* _REQUIREMENT_: Output every entry verbatim.

Data extracted from a collection
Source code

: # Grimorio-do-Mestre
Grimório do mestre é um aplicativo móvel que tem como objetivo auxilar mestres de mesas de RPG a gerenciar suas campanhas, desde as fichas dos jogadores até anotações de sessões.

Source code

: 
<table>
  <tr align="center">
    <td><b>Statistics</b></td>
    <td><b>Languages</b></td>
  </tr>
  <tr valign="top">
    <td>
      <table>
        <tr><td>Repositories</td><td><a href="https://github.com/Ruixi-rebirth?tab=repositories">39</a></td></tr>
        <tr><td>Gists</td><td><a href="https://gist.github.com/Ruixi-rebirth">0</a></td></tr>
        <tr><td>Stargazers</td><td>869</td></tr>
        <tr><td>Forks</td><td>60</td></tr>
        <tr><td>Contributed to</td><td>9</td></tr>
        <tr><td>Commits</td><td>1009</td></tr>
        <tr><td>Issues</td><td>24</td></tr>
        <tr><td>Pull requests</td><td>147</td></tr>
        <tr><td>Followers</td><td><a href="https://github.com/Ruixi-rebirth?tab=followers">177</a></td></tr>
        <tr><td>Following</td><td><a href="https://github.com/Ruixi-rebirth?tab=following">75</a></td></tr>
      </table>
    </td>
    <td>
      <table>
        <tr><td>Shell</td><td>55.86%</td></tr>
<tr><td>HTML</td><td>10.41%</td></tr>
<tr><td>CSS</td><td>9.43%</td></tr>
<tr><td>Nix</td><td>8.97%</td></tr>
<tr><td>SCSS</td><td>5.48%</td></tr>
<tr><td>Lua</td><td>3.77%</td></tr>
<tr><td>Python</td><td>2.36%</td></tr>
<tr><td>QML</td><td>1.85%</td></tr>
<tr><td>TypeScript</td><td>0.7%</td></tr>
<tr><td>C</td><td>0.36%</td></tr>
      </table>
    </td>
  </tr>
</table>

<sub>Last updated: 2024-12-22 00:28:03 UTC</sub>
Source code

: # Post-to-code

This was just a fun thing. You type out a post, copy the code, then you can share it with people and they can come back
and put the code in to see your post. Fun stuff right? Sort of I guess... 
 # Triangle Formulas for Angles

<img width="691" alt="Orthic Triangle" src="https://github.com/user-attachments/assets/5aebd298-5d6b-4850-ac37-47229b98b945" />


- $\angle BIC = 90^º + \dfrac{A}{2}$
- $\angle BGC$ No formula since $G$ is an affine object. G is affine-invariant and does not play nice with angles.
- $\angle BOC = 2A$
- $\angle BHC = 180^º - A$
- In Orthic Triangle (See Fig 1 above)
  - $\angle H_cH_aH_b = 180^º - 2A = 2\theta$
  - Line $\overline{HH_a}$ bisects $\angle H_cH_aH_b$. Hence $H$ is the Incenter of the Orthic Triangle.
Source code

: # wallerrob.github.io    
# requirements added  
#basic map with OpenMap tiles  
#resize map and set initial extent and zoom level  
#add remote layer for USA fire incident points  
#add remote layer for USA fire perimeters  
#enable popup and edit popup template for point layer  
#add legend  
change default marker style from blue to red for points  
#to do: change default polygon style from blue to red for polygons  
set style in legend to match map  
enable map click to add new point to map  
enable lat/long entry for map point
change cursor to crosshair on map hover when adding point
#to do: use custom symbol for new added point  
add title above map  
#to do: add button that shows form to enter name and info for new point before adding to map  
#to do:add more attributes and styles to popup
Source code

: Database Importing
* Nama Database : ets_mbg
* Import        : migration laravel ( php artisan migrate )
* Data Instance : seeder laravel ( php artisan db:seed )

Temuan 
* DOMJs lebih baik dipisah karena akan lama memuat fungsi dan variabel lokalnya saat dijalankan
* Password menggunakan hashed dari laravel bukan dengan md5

* _REPLY TO THE TASK_:
Source code

: # Grimorio-do-Mestre
Grimório do mestre é um aplicativo móvel que tem como objetivo auxilar mestres de mesas de RPG a gerenciar suas campanhas, desde as fichas dos jogadores até anotações de sessões.

Source code

: 
<table>
  <tr align="center">
    <td><b>Statistics</b></td>
    <td><b>Languages</b></td>
  </tr>
  <tr valign="top">
    <td>
      <table>
        <tr><td>Repositories</td><td><a href="https://github.com/Ruixi-rebirth?tab=repositories">39</a></td></tr>
        <tr><td>Gists</td><td><a href="https://gist.github.com/Ruixi-rebirth">0</a></td></tr>
        <tr><td>Stargazers</td><td>869</td></tr>
        <tr><td>Forks</td><td>60</td></tr>
        <tr><td>Contributed to</td><td>9</td></tr>
        <tr><td>Commits</td><td>1009</td></tr>
        <tr><td>Issues</td><td>24</td></tr>
        <tr><td>Pull requests</td><td>147</td></tr>
        <tr><td>Followers</td><td><a href="https://github.com/Ruixi-rebirth?tab=followers">177</a></td></tr>
        <tr><td>Following</td><td><a href="https://github.com/Ruixi-rebirth?tab=following">75</a></td></tr>
      </table>
    </td>
    <td>
      <table>
        <tr><td>Shell</td><td>55.86%</td></tr>
<tr><td>HTML</td><td>10.41%</td></tr>
<tr><td>CSS</td><td>9.43%</td></tr>
<tr><td>Nix</td><td>8.97%</td></tr>
<tr><td>SCSS</td><td>5.48%</td></tr>
<tr><td>Lua</td><td>3.77%</td></tr>
<tr><td>Python</td><td>2.36%</td></tr>
<tr><td>QML</td><td>1.85%</td></tr>
<tr><td>TypeScript</td><td>0.7%</td></tr>
<tr><td>C</td><td>0.36%</td></tr>
      </table>
    </td>
  </tr>
</table>

<sub>Last updated: 2024-12-22 00:28:03 UTC</sub>
Source code

: # Post-to-code

This was just a fun thing. You type out a post, copy the code, then you can share it with people and they can come back
and put the code in to see your post. Fun stuff right? Sort of I guess... 
 # Triangle Formulas for Angles

<img width="691" alt="Orthic Triangle" src="https://github.com/user-attachments/assets/5aebd298-5d6b-4850-ac37-47229b98b945" />


- $\angle BIC = 90^º + \dfrac{A}{2}$
- $\angle BGC$ No formula since $G$ is an affine object. G is affine-invariant and does not play nice with angles.
- $\angle BOC = 2A$
- $\angle BHC = 180^º - A$
- In Orthic Triangle (See Fig 1 above)
  - $\angle H_cH_aH_b = 180^º - 2A = 2\theta$
  - Line $\overline{HH_a}$ bisects $\angle H_cH_aH_b$. Hence $H$ is the Incenter of the Orthic Triangle.
Source code

: # wallerrob.github.io    
# requirements added  
#basic map with OpenMap tiles  
#resize map and set initial extent and zoom level  
#add remote layer for USA fire incident points  
#add remote layer for USA fire perimeters  
#enable popup and edit popup template for point layer  
#add legend  
change default marker style from blue to red for points  
#to do: change default polygon style from blue to red for polygons  
set style in legend to match map  
enable map click to add new point to map  
enable lat/long entry for map point
change cursor to crosshair on map hover when adding point
#to do: use custom symbol for new added point  
add title above map  
#to do: add button that shows form to enter name and info for new point before adding to map  
#to do:add more attributes and styles to popup
Source code

: Database Importing
* Nama Database : ets_mbg
* Import        : migration laravel ( php artisan migrate )
* Data Instance : seeder laravel ( php artisan db:seed )

Temuan 
* DOMJs lebih baik dipisah karena akan lama memuat fungsi dan variabel lokalnya saat dijalankan
* Password menggunakan hashed dari laravel bukan dengan md5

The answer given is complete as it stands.